Boowy

Boowy

Artist, Contributor

 BOØWYは80年代の日本のロックを代表するバンドである。英国のパンク/ニューウェイヴを基礎としたシャープでキレのいいロックンロールと、実験性の強いカッティング・エッジなアレンジ、ポップで歌謡性の強いメロディ、氷室京介(vo)と布袋寅泰(g)を中心とした、グラム・ロックやニュー・ロマンティックを下敷きにしたスタイリッシュでグラマラスなヴィジュアル性、完成度の高いライヴなどで絶大な人気を誇った。いまなお人気は根強く、後進への影響は大きい。  1981年に群馬県高崎市にて氷室、布袋、松井恒松(b)を中心に結成。当初バンド名は“暴威”であった。やがて高橋まこと(ds)が加わる。当初は6人編成だったが、82年にバンド名をBOØWYに変え、アルバム『MORAL』でデビュー後に、2人が抜け前記の4人編成となった。このラインナップは解散まで不動であった。  83年にレーベルを移籍して第2作『INSTANT LOVE』をリリース。当時布袋と高橋はBOØWYと並行してAUTO-MODのメンバーとしても活動していた。  バンドはライヴのたびに動員を増やし、加速度的にシーンでの存在感を強めていく。84年になって事務所を移籍、レーベルも再度移籍。新体制となったBOØWYは、翌85年、元プラスチックスの佐久間正英のプロデュース、マイケル・ツィマリングのエンジニアで、デヴィッド・ボウイの“ベルリン三部作”の舞台となったベルリン・ハンザ・スタジオ録音による3作目『BOØWY』を発表。これが高く評価され、人気も急上昇。同作のツアーでは、それまでのライヴ・ハウス中心から渋谷公会堂などホールでのライヴに移行。これは当時ロック・バンドとしては異例の大きなライヴ展開だった。同じ年にレベッカや尾崎豊もブレイクしており、日本の音楽業界に大きな構造変化が訪れつつあったのである。  そして翌86年にリリースした4作目『JUST A HERO』は実質的な初セルフ・プロデュース作品で、サウンド面での主導権は布袋が握った。
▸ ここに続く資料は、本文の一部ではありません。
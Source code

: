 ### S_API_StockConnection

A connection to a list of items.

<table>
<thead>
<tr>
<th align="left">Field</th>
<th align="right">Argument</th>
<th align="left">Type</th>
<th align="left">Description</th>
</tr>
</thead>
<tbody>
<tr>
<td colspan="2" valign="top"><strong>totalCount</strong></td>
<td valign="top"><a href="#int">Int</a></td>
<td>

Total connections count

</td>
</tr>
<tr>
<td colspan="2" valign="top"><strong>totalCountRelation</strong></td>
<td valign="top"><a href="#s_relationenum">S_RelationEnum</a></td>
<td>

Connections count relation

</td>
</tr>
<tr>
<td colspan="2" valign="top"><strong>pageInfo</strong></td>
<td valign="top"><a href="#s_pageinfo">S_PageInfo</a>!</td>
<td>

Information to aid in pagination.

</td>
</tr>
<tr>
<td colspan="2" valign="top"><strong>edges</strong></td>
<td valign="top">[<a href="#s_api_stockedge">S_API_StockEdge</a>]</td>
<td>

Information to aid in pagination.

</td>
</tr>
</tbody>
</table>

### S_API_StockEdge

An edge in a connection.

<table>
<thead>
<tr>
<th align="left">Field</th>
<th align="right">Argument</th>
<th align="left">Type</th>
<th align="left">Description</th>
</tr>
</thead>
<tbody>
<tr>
いわゆるBOØWYサウンド、布袋サウンドが完成の域に達した作品でもあった。同作はチャート5位まで上昇する大ヒットとなり、ついにBOØWYはブレイクした。以降、5作目『BEAT EMOTION』(86年)と6作目『PSYCHOPATH』(87年)はともにチャート1位となりミリオンセラー、シングル「MARIONETTE」(87年)もシングル・チャート1位を記録するなど、名実ともに日本のトップ・バンドへとのし上がる。  彼らのブレイクとともに日本の音楽業界でもロックが大きく注目されることになり、それまで歌謡曲中心だった日本の音楽ビジネスのあり方を大きく変え、いわゆる“バンド・ブーム”への呼び水ともなった(ただし先駆者の宿命で、バンド・ブームの果実を味わう前に解散している)。また中学高校の学園祭バンドのコピー対象が、それまでの洋楽中心から、邦楽バンドへと移行するようになったのもBOØWYが大きなきっかけであり、それまで日本の音楽シーンではマニアックな傍流にすぎなかったロックという音楽、ロック・バンドという形態を、メディアの力に頼らず、ライヴ活動と作品の力だけで一般層にまで認識させメインストリームへと押し上げて、その後の若い世代に道を切り開いた功績は非常に大きい。またファッション性の高い衣装や髪を逆立てたグラマラスなスタイルなど、後のヴィジュアル系バンドなどへの影響も絶大である。  ところが人気の絶頂にあった87年12月24日の渋谷公会堂でのライヴで、突然の解散を宣言。翌年88年の4月4日と5日、オープン直後だった東京ドームでの“LAST GIGS”にて活動を終了した。解散の理由はいまだに公式にアナウンスされていない。このときの実況盤『“LAST GIGS”』は、ライヴ盤としては異例の150万枚というベストセラーを記録している。  解散後は、氷室が“LAST GIGS”から3ヵ月後の88年7月にシングル「ANGEL」でソロ・デビュー。布袋はその3ヵ月後の同年10月にアルバム『GUITARHYTHM』でソロ・デビュー、吉川晃司とのCOMPLEXでも活動。高橋は元ALLERGYのヴォーカリスト宙也のバンドDe-LAXに参加、松井はセッション活動などを経て89年にソロ・アルバム『よろこびのうた』を発表した。以降、各自マイペースな活動を続けており、メンバーの存在感や影響力はいまだ衰えを見せない。  BOØWYの活動期間はわずか7年ほど。だが解散後30年以上経つのに、ライヴ盤やベスト盤が出るたびにベストセラーとなり、大きな話題にもなる。いまも再結成がもっとも待ち望まれているバンドのひとつだ。布袋は海外に拠点を移し活動の幅を広げており、氷室は2015年のツアーをもってライヴ活動を無期限停止している。